[Materials provided]

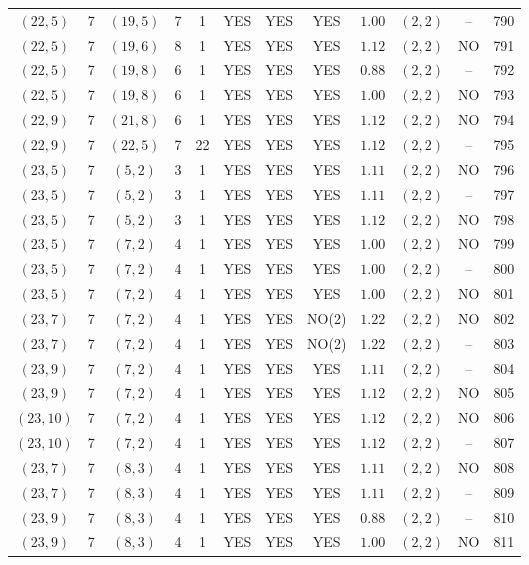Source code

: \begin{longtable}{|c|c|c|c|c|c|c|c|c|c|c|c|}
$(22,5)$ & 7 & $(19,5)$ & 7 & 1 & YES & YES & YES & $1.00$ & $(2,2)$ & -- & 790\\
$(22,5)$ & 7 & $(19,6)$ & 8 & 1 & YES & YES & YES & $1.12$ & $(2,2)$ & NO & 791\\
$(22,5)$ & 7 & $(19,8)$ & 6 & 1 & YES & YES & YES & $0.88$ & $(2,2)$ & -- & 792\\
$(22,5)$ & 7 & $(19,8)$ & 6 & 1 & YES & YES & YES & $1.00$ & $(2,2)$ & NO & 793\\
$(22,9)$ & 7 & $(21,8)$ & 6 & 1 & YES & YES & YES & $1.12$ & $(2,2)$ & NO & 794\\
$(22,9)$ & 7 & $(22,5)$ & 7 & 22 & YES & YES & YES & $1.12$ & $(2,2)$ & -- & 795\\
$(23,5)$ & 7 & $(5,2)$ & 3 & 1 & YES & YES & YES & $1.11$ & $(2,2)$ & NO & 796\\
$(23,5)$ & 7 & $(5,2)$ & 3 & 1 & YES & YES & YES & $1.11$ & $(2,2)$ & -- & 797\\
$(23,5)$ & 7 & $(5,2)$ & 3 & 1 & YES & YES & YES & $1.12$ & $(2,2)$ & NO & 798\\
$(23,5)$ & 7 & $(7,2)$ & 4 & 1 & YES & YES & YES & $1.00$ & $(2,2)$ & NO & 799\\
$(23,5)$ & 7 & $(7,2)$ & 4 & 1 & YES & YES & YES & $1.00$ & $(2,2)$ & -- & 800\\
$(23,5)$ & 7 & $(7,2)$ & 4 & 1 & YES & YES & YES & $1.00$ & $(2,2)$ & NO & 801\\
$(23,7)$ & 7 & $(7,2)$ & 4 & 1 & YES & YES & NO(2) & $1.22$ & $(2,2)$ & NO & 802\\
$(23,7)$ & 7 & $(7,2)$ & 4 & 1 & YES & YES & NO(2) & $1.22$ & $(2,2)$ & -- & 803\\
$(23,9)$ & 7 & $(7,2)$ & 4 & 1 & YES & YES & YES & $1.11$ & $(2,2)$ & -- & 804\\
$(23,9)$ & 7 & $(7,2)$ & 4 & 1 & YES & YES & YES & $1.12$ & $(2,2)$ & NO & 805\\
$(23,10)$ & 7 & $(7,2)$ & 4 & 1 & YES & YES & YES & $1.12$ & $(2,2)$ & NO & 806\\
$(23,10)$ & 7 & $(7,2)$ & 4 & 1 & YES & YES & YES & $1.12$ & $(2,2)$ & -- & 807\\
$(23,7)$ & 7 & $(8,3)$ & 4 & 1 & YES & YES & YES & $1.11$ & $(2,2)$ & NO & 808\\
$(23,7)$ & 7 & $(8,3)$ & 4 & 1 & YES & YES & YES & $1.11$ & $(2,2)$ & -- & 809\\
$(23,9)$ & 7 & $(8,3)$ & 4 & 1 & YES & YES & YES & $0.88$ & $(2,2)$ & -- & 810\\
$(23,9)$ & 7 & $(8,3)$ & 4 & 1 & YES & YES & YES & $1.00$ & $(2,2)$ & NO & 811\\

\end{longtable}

[/Materials provided]
[Materials provided]

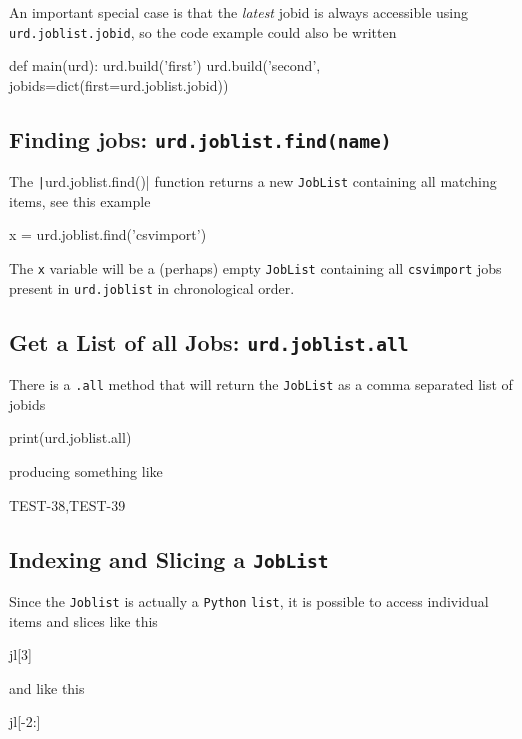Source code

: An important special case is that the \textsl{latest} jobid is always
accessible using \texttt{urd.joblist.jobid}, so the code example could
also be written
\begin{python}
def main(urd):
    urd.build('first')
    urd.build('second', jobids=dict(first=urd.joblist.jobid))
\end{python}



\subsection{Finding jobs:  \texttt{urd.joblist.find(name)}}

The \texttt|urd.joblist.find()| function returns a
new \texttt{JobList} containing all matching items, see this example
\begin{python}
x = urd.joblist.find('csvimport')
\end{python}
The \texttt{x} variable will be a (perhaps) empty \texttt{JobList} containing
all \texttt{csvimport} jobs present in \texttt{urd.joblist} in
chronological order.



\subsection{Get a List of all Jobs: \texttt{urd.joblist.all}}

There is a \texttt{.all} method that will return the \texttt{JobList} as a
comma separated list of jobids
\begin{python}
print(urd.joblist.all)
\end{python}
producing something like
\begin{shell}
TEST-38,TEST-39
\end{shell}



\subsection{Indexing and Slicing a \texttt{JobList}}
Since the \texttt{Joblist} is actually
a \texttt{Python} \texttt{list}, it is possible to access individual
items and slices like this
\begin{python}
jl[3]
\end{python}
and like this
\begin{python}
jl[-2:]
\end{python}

[/Materials provided]

(Exercise requirements):
The expected answer is a copy of every line in the entries that holds the word "build".

(Answer box):
    urd.build('first')
    urd.build('second', jobids=dict(first=urd.joblist.jobid))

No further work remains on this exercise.